RALEIGH – North Carolina is suffering, it is frequently said, from a leadership deficit. I may have said this recently, too, but now I’m starting to regret it. Unfortunately, in politics the term “leadership” has come to be defined as “having the courage to raise taxes” or “risking billions of tax dollars on good intentions.” If these qualities constitute leadership, I’ll cast my vote for craven cowardice.

The state’s economic, social, and political problems are not attributable to a lack of such faux leadership. They are not the result of North Carolinians keeping and spending too much of their own money. Instead, some of our problems flow directly from too much government, or the wrong kind – marginal tax rates higher than those of neighboring states, regulations that squash the entrepreneurial spirit, billions spent on education or social service monopolies shielded from accountability rather than through the mechanisms of choice and competition.

And other problems, frankly, lie largely outside the ability of government either to cause or to ameliorate. They are intractable social ills. They are the result of poor individual choices, a lack of faith, even just nature’s fury and sheer bad luck.

True leadership in government means mastering the phrases “I don’t know” and “no.” In the first case, humility and realism dictate that public officials be more upfront about what they don’t understand, or can’t possibly understand, about complex social phenomena. And in the second case, political courage is most often needed when the prevailing currents are pulling the ship of state in the wrong direction. It takes a strong, steady, determined hand to steer against the current, and it may seem like the outcome isn’t to move in the right direction but merely to slow the ship’s momentum towards dangerous obstacles or distant, forbidding lands.
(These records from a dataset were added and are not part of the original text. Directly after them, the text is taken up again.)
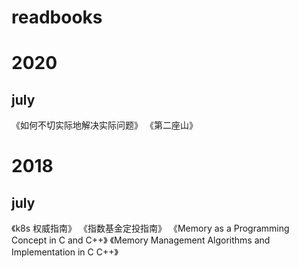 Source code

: # readbooks

# 2020
## july
《如何不切实际地解决实际问题》
《第二座山》

# 2018
## july
 《k8s 权威指南》
 《指数基金定投指南》
 《Memory as a Programming Concept in C and C++》
 《Memory Management Algorithms and Implementation in C C++》
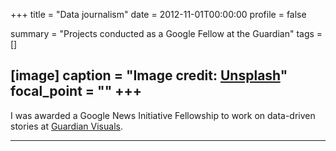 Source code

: +++
title = "Data journalism"
date = 2012-11-01T00:00:00
profile = false

summary = "Projects conducted as a Google Fellow at the Guardian"
tags = []

[image]
  caption = "Image credit: [**Unsplash**](https://unsplash.com/photos/cHlK4sZXOQo)"
  focal_point = ""
+++
---

I was awarded a Google News Initiative Fellowship to work on data-driven stories at [Guardian Visuals](https://twitter.com/GuardianVisuals).

--- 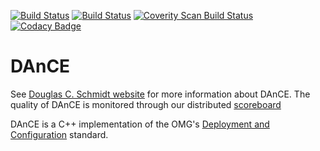 [![Build Status](https://travis-ci.org/DOCGroup/DAnCE.svg?branch=master)](https://travis-ci.org/DOCGroup/DAnCE)
[![Build Status](https://ci.appveyor.com/api/projects/status/2v1dv1gy3xrd404u/branch/master?svg=true)](https://ci.appveyor.com/project/jwillemsen/dance)
[![Coverity Scan Build Status](https://scan.coverity.com/projects/1/badge.svg)](https://scan.coverity.com/projects/1)
[![Codacy Badge](https://api.codacy.com/project/badge/Grade/bd812dc9701f46288cc10fdd6bbeb6d9)](https://www.codacy.com/app/DOCGroup/DAnCE?utm_source=github.com&amp;utm_medium=referral&amp;utm_content=DOCGroup/DAnCE&amp;utm_campaign=Badge_Grade)

# DAnCE #

See [Douglas C. Schmidt website](http://www.dre.vanderbilt.edu/~schmidt)  for more information about DAnCE. The quality of DAnCE is monitored through our distributed [scoreboard](http://www.dre.vanderbilt.edu/scoreboard/)

DAnCE is a C++ implementation of the OMG's [Deployment and Configuration](http://www.omg.org/spec/DEPL/) standard.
True leadership, for example, would be found in North Carolina public officials taking the opportunity presented to them by the latest Triangle Transit Authority controversy to stop short of building a wasteful rail-transit boondoggle in a region for which it is patently unsuitable. In Charlotte, true leadership would have local officials rethink the assumptions behind a $2 billion school-construction campaign over the next 10 years that will spend too much on facilities unneeded for quality education and raise property taxes by more than 20 percent.

On the coast, true leaders would view legal opposition to the construction of a new convention center in Wilmington as a chance to reset the community’s priorities towards core government responsibilities such as fighting crime and expand road capacity. In Asheville, true leaders will not see renovation needs at its Civic Center as an invitation to build a new one, but rather to invite private capital in and nudge the city as far out of the hospitality business as possible. In the Piedmont Triad, I would argue, true leadership should mean saying no to a seemingly endless parade of corporate consultants seeking incentive handouts, while recognizing that economic development is best accomplished through lower taxes, less regulation, and better basic services from cities and counties.

I don’t necessarily expect a sudden wave of true leaders to emerge in North Carolina. I’d settle for less political hackery and a serious effort to recover the proper meaning of “leadership.” None of my dictionaries lists “making speculative bets with other people’s money” as among the preferred definitions.

Hood is president of the John Locke Foundation.